Тамулис поставил батарейки на место, завинтил ручку и щелкнул выключателем. Лампочка не загоралась. Тамулис еще дважды разобрал и собрал фонарик. Света не было. Урин искоса поглядывал на его манипуляции с фонарем. Потом Баркова вызвал к себе Егоров, и Тамулис остался с Уриным. Он снова вынул батарейки.

- Вы нажмите там чем-нибудь снизу вверх на пластинку, - сказал вдруг Урин.

Тамулис передал ему фонарик.

- Где?

Они провозились с фонарем минут десять. А когда лампочка, наконец, зажглась, невольно рассмеялись - все дело было в парафиновой смазке батарей. Тамулис вытащил из кармана сигареты.

- Волчару давно знаешь?

Урин удивился:

- Какого Волчару?

- Ну, которому ты рецепт написал. Кто он тебе?

- Мне он никто. Я его, в сущности, и не знаю.

- Чего же ты тянешь?

- Тут с другим связано, с личным, - Урин поднял на Тамулиса свои светло-серые большие глаза, и Тамулис вдруг подумал, что молчание и нежелание отвечать Баркову дались Урину совсем не так легко, как тот думал. - Я потерял документы. А может, их у меня просто вытащили в магазине вместе с бумажником. Денег в бумажнике не было - одни документы: паспорт, комсомольский, студенческий. Конечно, настроение тяжелое: отец болеет, а тут - сразу все документы. Но я никому ни слова, ни в милицию, ни в райком. Некрасивая история. Я и сейчас поэтому не хотел говорить…

Вошел Барков, сел в сторонке. Урин повернулся к нему.

- И вдруг приносят домой. Один мужчина нашел и принес. И говорит: "Раз ты медик, услужи тоже: кореш у меня заболел…" Ну, я с радости и разговаривать не стал - на мотороллер, он сзади. Приехали к его другу. Поздоровались. Друг лежит, закрыт одеялом по пояс. Тот, который со мной приехал, говорит ему: "Показывай, не бойсь!" Он откинул одеяло - на голени повязка, нога вспухла. Я посмотрел: рана касательная, огнестрельная, с близкого расстояния… Судебную медицину я знаю. Я опять на мотороллер - в аптеку. Вернулся, сделал обработку, укол… Выписал пенициллин… Вот этот рецепт.

- Не спрашивал, что с ним?

Барков поднялся и пересел к столу.

- Они говорили - на охоте, хотели лося шлепнуть. Поэтому он и в больницу не обращался.

- Рана серьезная?

- Да нет. Пустяки, зажила через несколько дней. Как он только умудрился так выстрелить - вдоль ноги?
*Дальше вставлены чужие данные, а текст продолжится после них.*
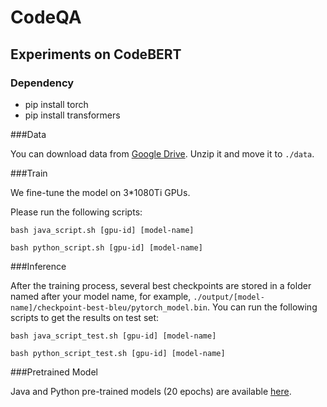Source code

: # CodeQA

## Experiments on CodeBERT

### Dependency

- pip install torch
- pip install transformers

###Data

You can download data from [Google Drive](https://drive.google.com/drive/folders/1i04sJNUHwMuDfMV2UfWeQG-Uv8MRw_qh?usp=sharing). Unzip it and move it to `./data`.  

###Train 

We fine-tune the model on 3*1080Ti GPUs.

Please run the following scripts:

`bash java_script.sh [gpu-id] [model-name]`

`bash python_script.sh [gpu-id] [model-name]`

###Inference

After the training process, several best checkpoints are stored in a folder named after your model name, for example, `./output/[model-name]/checkpoint-best-bleu/pytorch_model.bin`. You can run the following scripts to get the results on test set:

`bash java_script_test.sh [gpu-id] [model-name]`

`bash python_script_test.sh [gpu-id] [model-name]`

###Pretrained Model

Java and Python pre-trained models (20 epochs) are available [here](https://drive.google.com/drive/folders/1A_C6O649cXjjpk3KKHIe6eaEU5tBaMLJ?usp=sharing).























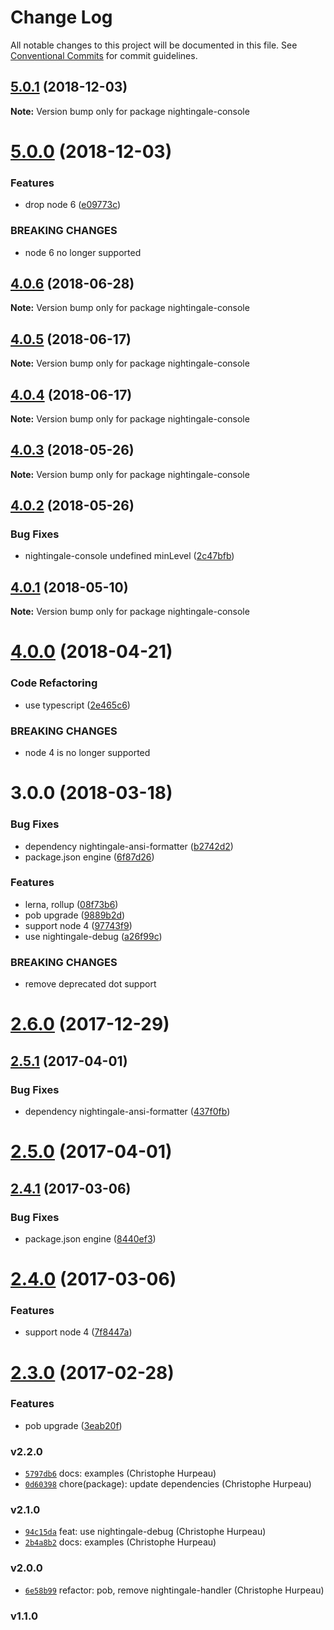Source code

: # Change Log

All notable changes to this project will be documented in this file.
See [Conventional Commits](https://conventionalcommits.org) for commit guidelines.

## [5.0.1](https://github.com/christophehurpeau/nightingale/compare/nightingale-console@5.0.0...nightingale-console@5.0.1) (2018-12-03)

**Note:** Version bump only for package nightingale-console





# [5.0.0](https://github.com/christophehurpeau/nightingale/compare/nightingale-console@4.0.6...nightingale-console@5.0.0) (2018-12-03)


### Features

* drop node 6 ([e09773c](https://github.com/christophehurpeau/nightingale/commit/e09773c))


### BREAKING CHANGES

* node 6 no longer supported





<a name="4.0.6"></a>
## [4.0.6](https://github.com/christophehurpeau/nightingale/compare/nightingale-console@4.0.5...nightingale-console@4.0.6) (2018-06-28)

**Note:** Version bump only for package nightingale-console





<a name="4.0.5"></a>
## [4.0.5](https://github.com/christophehurpeau/nightingale/compare/nightingale-console@4.0.4...nightingale-console@4.0.5) (2018-06-17)

**Note:** Version bump only for package nightingale-console





<a name="4.0.4"></a>
## [4.0.4](https://github.com/christophehurpeau/nightingale/compare/nightingale-console@4.0.3...nightingale-console@4.0.4) (2018-06-17)

**Note:** Version bump only for package nightingale-console





<a name="4.0.3"></a>
## [4.0.3](https://github.com/christophehurpeau/nightingale/compare/nightingale-console@4.0.2...nightingale-console@4.0.3) (2018-05-26)

**Note:** Version bump only for package nightingale-console





<a name="4.0.2"></a>
## [4.0.2](https://github.com/christophehurpeau/nightingale/compare/nightingale-console@4.0.1...nightingale-console@4.0.2) (2018-05-26)


### Bug Fixes

* nightingale-console undefined minLevel ([2c47bfb](https://github.com/christophehurpeau/nightingale/commit/2c47bfb))





<a name="4.0.1"></a>
## [4.0.1](https://github.com/christophehurpeau/nightingale/compare/nightingale-console@4.0.0...nightingale-console@4.0.1) (2018-05-10)

**Note:** Version bump only for package nightingale-console





<a name="4.0.0"></a>
# [4.0.0](https://github.com/christophehurpeau/nightingale/compare/nightingale-console@3.0.0...nightingale-console@4.0.0) (2018-04-21)


### Code Refactoring

* use typescript ([2e465c6](https://github.com/christophehurpeau/nightingale/commit/2e465c6))


### BREAKING CHANGES

* node 4 is no longer supported





<a name="3.0.0"></a>
# 3.0.0 (2018-03-18)


### Bug Fixes

* dependency nightingale-ansi-formatter ([b2742d2](https://github.com/christophehurpeau/nightingale/commit/b2742d2))
* package.json engine ([6f87d26](https://github.com/christophehurpeau/nightingale/commit/6f87d26))


### Features

* lerna, rollup ([08f73b6](https://github.com/christophehurpeau/nightingale/commit/08f73b6))
* pob upgrade ([9889b2d](https://github.com/christophehurpeau/nightingale/commit/9889b2d))
* support node 4 ([97743f9](https://github.com/christophehurpeau/nightingale/commit/97743f9))
* use nightingale-debug ([a26f99c](https://github.com/christophehurpeau/nightingale/commit/a26f99c))


### BREAKING CHANGES

* remove deprecated dot support




<a name="2.6.0"></a>
# [2.6.0](https://github.com/nightingalejs/nightingale-console/compare/v2.5.1...v2.6.0) (2017-12-29)


<a name="2.5.1"></a>
## [2.5.1](https://github.com/nightingalejs/nightingale-console/compare/v2.5.0...v2.5.1) (2017-04-01)


### Bug Fixes

* dependency nightingale-ansi-formatter ([437f0fb](https://github.com/nightingalejs/nightingale-console/commit/437f0fb))


<a name="2.5.0"></a>
# [2.5.0](https://github.com/nightingalejs/nightingale-console/compare/v2.4.1...v2.5.0) (2017-04-01)


<a name="2.4.1"></a>
## [2.4.1](https://github.com/nightingalejs/nightingale-console/compare/v2.4.0...v2.4.1) (2017-03-06)


### Bug Fixes

* package.json engine ([8440ef3](https://github.com/nightingalejs/nightingale-console/commit/8440ef3))


<a name="2.4.0"></a>
# [2.4.0](https://github.com/nightingalejs/nightingale-console/compare/v2.3.0...v2.4.0) (2017-03-06)


### Features

* support node 4 ([7f8447a](https://github.com/nightingalejs/nightingale-console/commit/7f8447a))


<a name="2.3.0"></a>
# [2.3.0](https://github.com/nightingalejs/nightingale-console/compare/v2.2.0...v2.3.0) (2017-02-28)


### Features

* pob upgrade ([3eab20f](https://github.com/nightingalejs/nightingale-console/commit/3eab20f))


### v2.2.0

- [`5797db6`](https://github.com/nightingalejs/nightingale-console/commit/5797db692f1161c5906ebefb49d6ef69ba489da3) docs: examples (Christophe Hurpeau)
- [`0d60398`](https://github.com/nightingalejs/nightingale-console/commit/0d60398754a37d76e393b369f7662d52e06984ac) chore(package): update dependencies (Christophe Hurpeau)

### v2.1.0

- [`94c15da`](https://github.com/nightingalejs/nightingale-console/commit/94c15da727efa92621846c7988e7006892179f9a) feat: use nightingale-debug (Christophe Hurpeau)
- [`2b4a8b2`](https://github.com/nightingalejs/nightingale-console/commit/2b4a8b221a21a6ac5bf2f3850ffec780fed74fce) docs: examples (Christophe Hurpeau)

### v2.0.0

- [`6e58b99`](https://github.com/nightingalejs/nightingale-console/commit/6e58b9981e91d950aa493e40e19a2ee184979c96) refactor: pob, remove nightingale-handler (Christophe Hurpeau)

### v1.1.0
Тамулис подал Урину фотоальбом.

- Этот, - сказал Урин, увидев фотографию Волчары. - Только он тогда небритый лежал, желтый…

Фотографии второго в альбоме не было.

- Какой он из себя, тот, который привел к больному?

- Черный, высокий, в сапогах…

- Очень высокий?

- Нет, ниже меня.

- Значит, черный, среднего роста, в сапогах… Телосложение какое?

Барков вытащил из альбома несколько неподклеенных фотографий, достал еще одну из кармана пиджака, показал их Урину.

- Вот этот похож, - сказал Урин.

На столе лежал робот, изготовленный художниками…

- Пошли к Ратанову, - сказал Барков.

Тамулис крепко стиснул локоть Урина.

…Еще утром им казалось, что сделано уже все, что дальше дороги нет, что они совсем выдохлись, заблудились. Но маленький, еле заметный огонек блеснул вдалеке. Что это? Пламя далекого костра, деревушка? Или просто так померещилось переднему, когда он перекидывал тяжелый рюкзак с одного плеча на другое и случайно поднял голову? Но уже бодрее и легче стучат сапоги, и рюкзак не так тянет плечо…

- Значит, кражи из квартиры связаны с другом Волчары, - медленно, словно боясь вспугнуть свою мысль, сказал Ратанов.

- Возраст, одежда, - подхватил Тамулис радостно, - приметы!

- Судя по всему, - сказал Егоров, - Волчара был ранен в день кражи из универмага, а так как такое совпадение само по себе подозрительно, возможно, что оба факта связаны между собой.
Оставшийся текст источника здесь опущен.